Another thought i have some times is i wish when i graduated college i would have just moved somewhere no one knew me, and found a job, and got me a dog (because dogs seem to be the only living creatures i can trust fully). And NEVER, EVER got involved in any relationships outside of work friends...who i never let in on my personal life. Just to have NO ONE...but i dont know if i could take that....but i think sometimes, i am such a pain and all my friends and family would be better off if they had never known me. If i say this out loud, my husband gets mad and upset so i dont say it.

I know this thinking is not normal and is probably just a product of my depression, which i take meds for but never totally goes away.

I have to give my husband credit for sticking around, really he has no choice as he relies on me for so much but i like to hope its because of love, too.

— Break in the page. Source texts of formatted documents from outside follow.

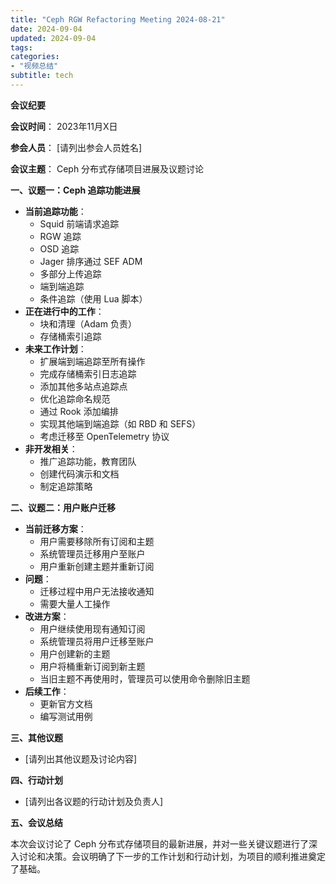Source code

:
 ```yaml
---
title: "Ceph RGW Refactoring Meeting 2024-08-21"
date: 2024-09-04
updated: 2024-09-04
tags:
categories:
- "视频总结"
subtitle: tech
---
```




**会议纪要**

**会议时间**： 2023年11月X日

**参会人员**： [请列出参会人员姓名]

**会议主题**： Ceph 分布式存储项目进展及议题讨论

**一、议题一：Ceph 追踪功能进展**

*   **当前追踪功能**：
    *   Squid 前端请求追踪
    *   RGW 追踪
    *   OSD 追踪
    *   Jager 排序通过 SEF ADM
    *   多部分上传追踪
    *   端到端追踪
    *   条件追踪（使用 Lua 脚本）
*   **正在进行中的工作**：
    *   块和清理（Adam 负责）
    *   存储桶索引追踪
*   **未来工作计划**：
    *   扩展端到端追踪至所有操作
    *   完成存储桶索引日志追踪
    *   添加其他多站点追踪点
    *   优化追踪命名规范
    *   通过 Rook 添加编排
    *   实现其他端到端追踪（如 RBD 和 SEFS）
    *   考虑迁移至 OpenTelemetry 协议
*   **非开发相关**：
    *   推广追踪功能，教育团队
    *   创建代码演示和文档
    *   制定追踪策略

**二、议题二：用户账户迁移**

*   **当前迁移方案**：
    *   用户需要移除所有订阅和主题
    *   系统管理员迁移用户至账户
    *   用户重新创建主题并重新订阅
*   **问题**：
    *   迁移过程中用户无法接收通知
    *   需要大量人工操作
*   **改进方案**：
    *   用户继续使用现有通知订阅
    *   系统管理员将用户迁移至账户
    *   用户创建新的主题
    *   用户将桶重新订阅到新主题
    *   当旧主题不再使用时，管理员可以使用命令删除旧主题
*   **后续工作**：
    *   更新官方文档
    *   编写测试用例

**三、其他议题**

*   [请列出其他议题及讨论内容]

**四、行动计划**

*   [请列出各议题的行动计划及负责人]

**五、会议总结**

本次会议讨论了 Ceph 分布式存储项目的最新进展，并对一些关键议题进行了深入讨论和决策。会议明确了下一步的工作计划和行动计划，为项目的顺利推进奠定了基础。
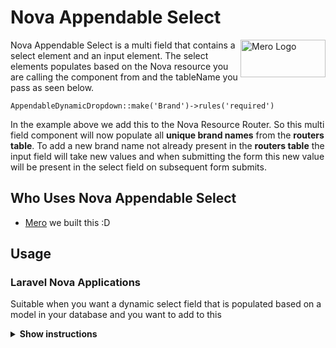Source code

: # Nova Appendable Select

<img src="https://mero.co/wp-content/uploads/2019/03/merologotransparent-136x60.png" align="right"
     title="Mero Logo" width="136" height="60">

Nova Appendable Select is a multi field that contains a select element and an input element. The select elements populates based on the Nova resource you are calling the component from and the tableName you pass as seen below. 

    AppendableDynamicDropdown::make('Brand')->rules('required')

In the example above we add this to the Nova Resource Router. So this multi field component will now populate all **unique brand names** from the **routers table**. To add a new brand name not already present in the **routers table** the input field will take new values and when submitting the form this new value will be present in the select field on subsequent form submits. 


## Who Uses Nova Appendable Select

* [Mero](https://mero.co) we built this :D 

## Usage

### Laravel Nova Applications

Suitable when you want a dynamic select field that is populated based on a model in your database and you want to add to this

<details><summary><b>Show instructions</b></summary>

1. Install the preset:
	```
    $ composer require mero/nova-appendable-select
	```

2. Add the Nova Field Component to your Nova resource
	```
    use Mero\AppendableDynamicDropdown\AppendableDynamicDropdown;
	```
	
3. You're all set!

</details>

I DO get irritated when i am having a bad day and he is like "Did you take your pill? You need to take your pill." Just like it is a magic cure for everything, and if i am sad or scatterbrained, i MUST have skipped it, because those emotions are not normal." It makes me angry and sad because i know i will NEVER be able to live without this pill or that to be normal.

To me, your feelings are normal and i also worry about such things, you are not alone.